・・・
「ねえ。今日こそは、帰っちゃやだ」
腕を回され、甘えるように彼の顎が私の肩に乗る。
まるで恋人みたいな行動に、混乱しきった頭がそれでも自分を責め始めて泣きたかった。
(脅迫されてるんだよ。忘れたの? )
それなのに、「ちゃんと口説いてほしかった」そんなこと思うなんて。
脅されている事実よりも、自分のことが信じられない。
「っていうか、もう終電ないもんね。もちろん、狙ったんだけど。だから、帰さない。……碧子さん? 」
また泣くの。
悪魔みたいな人の前で、傷ついてるところ見せるの。
「っ……、ごめん! どこか痛かった……? さっき、手首押さえた時、力入っちゃっ……」
違う。
そんなの、全然痛くも何ともなかった。
「……あ……。あれは、本当にごめん。でも、俺も悲しいんだよ。年下だからって、若いとか言われるの。俺だって、碧子さんと同い年以上になりたいけど、無理だし。それを理由に見てもらえないのは、すごく苦しい」
確かに、大人の男の人に子ども扱いは失礼だ。
でも、それは。
「……何で、あんなことしたの? 言いなりにならなきゃいけないのに、黙ってなんていられない。恋愛対象にならないって、線引かなきゃいけなくなるのに。もっと訳分からないのは、何で……っ」
――最後まで、脅さないの?
「……え。碧子さん、線引こうってしてるの? 俺に呑まれないように、年下だからって……? 」
脆い、防衛本能だ。
すごい年下だから、子どもだからって。
戸田くんを人だと――男の人だって認識してしまわないように。
「ちょ……っと待って。何それ、やば……嬉しすぎる」
情けなくて恥ずかしくて、しゃくり上げる自分がますます嫌いになる、のに。
「ごめん。そこで喜ばれたら、悔しいよね。でも……でもね。可愛い。泣き顔も、泣いちゃう碧子さんも可愛いすぎて、まじ、やば……」
キス。
絶対しないって思ってたのに。
なおも顔を隠そうとする手をやっぱり捕らえられたのに、そこでただちゅっと軽く重ねるだけとか、狡すぎる。

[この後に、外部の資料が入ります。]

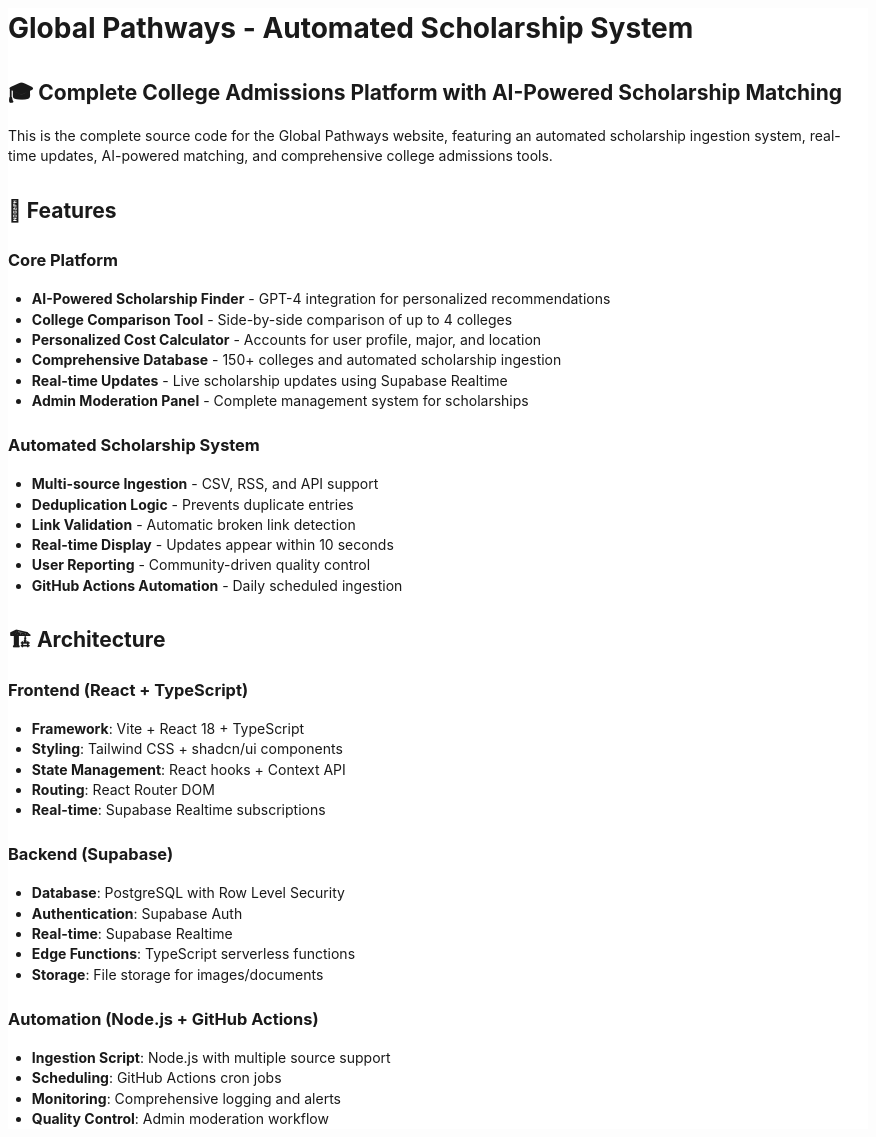 # Global Pathways - Automated Scholarship System

## 🎓 Complete College Admissions Platform with AI-Powered Scholarship Matching

This is the complete source code for the Global Pathways website, featuring an automated scholarship ingestion system, real-time updates, AI-powered matching, and comprehensive college admissions tools.

## 🌟 Features

### Core Platform
- **AI-Powered Scholarship Finder** - GPT-4 integration for personalized recommendations
- **College Comparison Tool** - Side-by-side comparison of up to 4 colleges
- **Personalized Cost Calculator** - Accounts for user profile, major, and location
- **Comprehensive Database** - 150+ colleges and automated scholarship ingestion
- **Real-time Updates** - Live scholarship updates using Supabase Realtime
- **Admin Moderation Panel** - Complete management system for scholarships

### Automated Scholarship System
- **Multi-source Ingestion** - CSV, RSS, and API support
- **Deduplication Logic** - Prevents duplicate entries
- **Link Validation** - Automatic broken link detection
- **Real-time Display** - Updates appear within 10 seconds
- **User Reporting** - Community-driven quality control
- **GitHub Actions Automation** - Daily scheduled ingestion

## 🏗️ Architecture

### Frontend (React + TypeScript)
- **Framework**: Vite + React 18 + TypeScript
- **Styling**: Tailwind CSS + shadcn/ui components
- **State Management**: React hooks + Context API
- **Routing**: React Router DOM
- **Real-time**: Supabase Realtime subscriptions

### Backend (Supabase)
- **Database**: PostgreSQL with Row Level Security
- **Authentication**: Supabase Auth
- **Real-time**: Supabase Realtime
- **Edge Functions**: TypeScript serverless functions
- **Storage**: File storage for images/documents

### Automation (Node.js + GitHub Actions)
- **Ingestion Script**: Node.js with multiple source support
- **Scheduling**: GitHub Actions cron jobs
- **Monitoring**: Comprehensive logging and alerts
- **Quality Control**: Admin moderation workflow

「言ったとおり、普通に新人として現れたままじゃ、相手にされないの分かってるから。その他大勢のうちの一人、が嫌だったから。……どうしても、欲しかったから」
「どうして……」
何度も聞いてるけど、まだ納得いかない私に少し悲しそうに笑って。
「……一目惚れって理由はだめ? 綺麗だなって思ったら、当然目がいくし。言ったじゃん。すごい困ってるって感じで、でも一生懸命教えてくれるの可愛いかった。あ、こんな不器用なとこもあるんだ。意地っ張りで損しちゃうこともあるんだ……そう思ったら、どうしても側にいたくなった」
「……もし、私が本気で拒んでたら……」
私は、何を言ってほしいんだろう。
「本気で嫌がってたら、するつもりなかったよ」――そう言わせて、どうしたいの。
「……ううん。してたよ、きっと」
そこで、髪を撫でられて思い知った。
悪魔のままでいてほしいって思ったけど。
いざ悪人でいられても、心はちっとも晴れない。
私の為にそう言ったのが伝わってきて、それが事実だとしか思えなくなってきて。
余計に苦しくて、どうしていいのか分からなくなる。
「脅してばっかじゃないのは……身体だけじゃ足りないから。好きだから、優しくしたいって身勝手な“好き”。……ごめんね」
勝手だって認められて、そんなとこで謝られて。
また涙が溢れてくる私の背中に、今頃躊躇うように触れる。
さっきとは別人みたいな、不慣れで下手くそな撫で方に、いっそう涙が誘われてしまう。